Effects of Bone Morphogenetic Proteins on Oral Squamous Carcinoma Cells

Introduction: Human recombinant bone morphogenetic protein-2 (rhBMP-2) is now FDA-approved for maxillofacial applications. Use of BMPs are contraindicated, however, in patients with oral cancer because the biologic effects on carcinoma cells are unknown.

Objective: To determine the in vitro biologic effects of 2 commercially available BMPs on oral carcinoma cells by measuring changes in proliferation, secretion of proangiogenic factors, and secretion of a basement membrane degrading factor.

Methods: RT-PCR was used to detect baseline gene expression of BMPs and BMP-receptors in 3 oral squamous carcinoma cell lines. Proliferation was evaluated by MTT assay at 24 to 72 hrs after exposure to rhBMP-2 or rhBMP-7 (0-100 ng/ml), or after genetic modification using an adenoviral vector with the cDNA for BMP-2 or -7 (moi=0-1000). The supernatant was evaluated via ELISA for expression of VEGF, IL-8, and MMP-9.

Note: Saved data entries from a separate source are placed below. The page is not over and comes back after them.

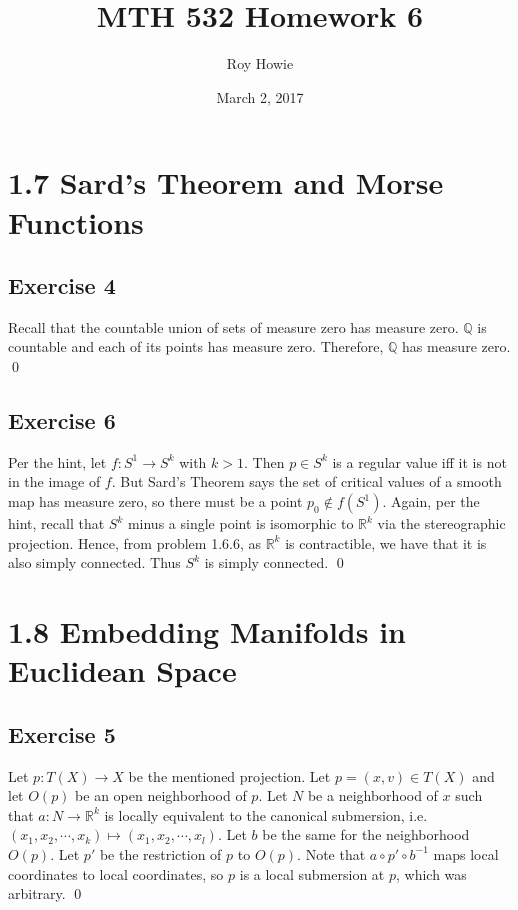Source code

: \documentclass{article}
\newcommand{\Q}{\mathbb{Q}}
\newcommand{\R}{\mathbb{R}}
\begin{document}
\title{\vspace{-2cm}MTH 532 Homework 6}
\author{Roy Howie}
\date{March 2, 2017}
\maketitle

\section*{1.7 Sard's Theorem and Morse Functions}
  \subsection*{Exercise 4}
    Recall that the countable union of sets of measure zero has measure zero.
    $\Q$ is countable and each of its points has measure zero. Therefore, $\Q$
    has measure zero.
    \qed

  \subsection*{Exercise 6}
    Per the hint, let $f\colon S^1\to S^k$ with $k>1$. Then $p\in S^k$ is a
    regular value iff it is not in the image of $f$. But Sard's Theorem says
    the set of critical values of a smooth map has measure zero, so there must
    be a point $p_0\notin f(S^1)$. Again, per the hint, recall that $S^k$ minus
    a single point is isomorphic to $\R^k$ via the stereographic projection.
    Hence, from problem 1.6.6, as $\R^k$ is contractible, we have that it is
    also simply connected. Thus $S^k$ is simply connected.
    \qed

\section*{1.8 Embedding Manifolds in Euclidean Space}
  \subsection*{Exercise 5}
    Let $p\colon T(X)\to X$ be the mentioned projection. Let $p=(x,v)\in T(X)$
    and let $O(p)$ be an open neighborhood of $p$. Let $N$ be a neighborhood of
    $x$ such that $a\colon N\to\R^k$ is locally equivalent to the canonical
    submersion, i.e. $(x_1,x_2,\cdots,x_k)\mapsto(x_1,x_2,\cdots,x_l)$. Let $b$
    be the same for the neighborhood $O(p)$. Let $p'$ be the restriction of $p$
    to $O(p)$. Note that $a\circ p'\circ b^{-1}$ maps local coordinates to local
    coordinates, so $p$ is a local submersion at $p$, which was arbitrary.
    \qed
\end{document}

Results: BMP-receptors were consistently expressed by all 3 oral cancer cell lines. No significant increase in proliferation was observed after exposure to rhBMP-2 or -7, or when cells were transduced with AdBMP-2 or -7 (p<.05). There was no stimulation of protein expression of the proangiogenic factors VEGF or IL-8 either (p<.05). Upon exposure to higher protein titers (100 ng/ml), some cell lines expressed significantly higher levels of MMP-9.

Conclusions: Treatment of oral carcinoma cells with rhBMP or genetically modifying these cells to express BMPs does not affect proliferation or expression of proangiogenic factors in vitro. Upon exposure to higher levels of protein, there was a significant increase in MMP-9 expression, which may promote basement membrane degradation. Since high doses of protein are used clinically, these data show that further studies are necessary prior to using BMPs in patients undergoing treatment for oral cancer.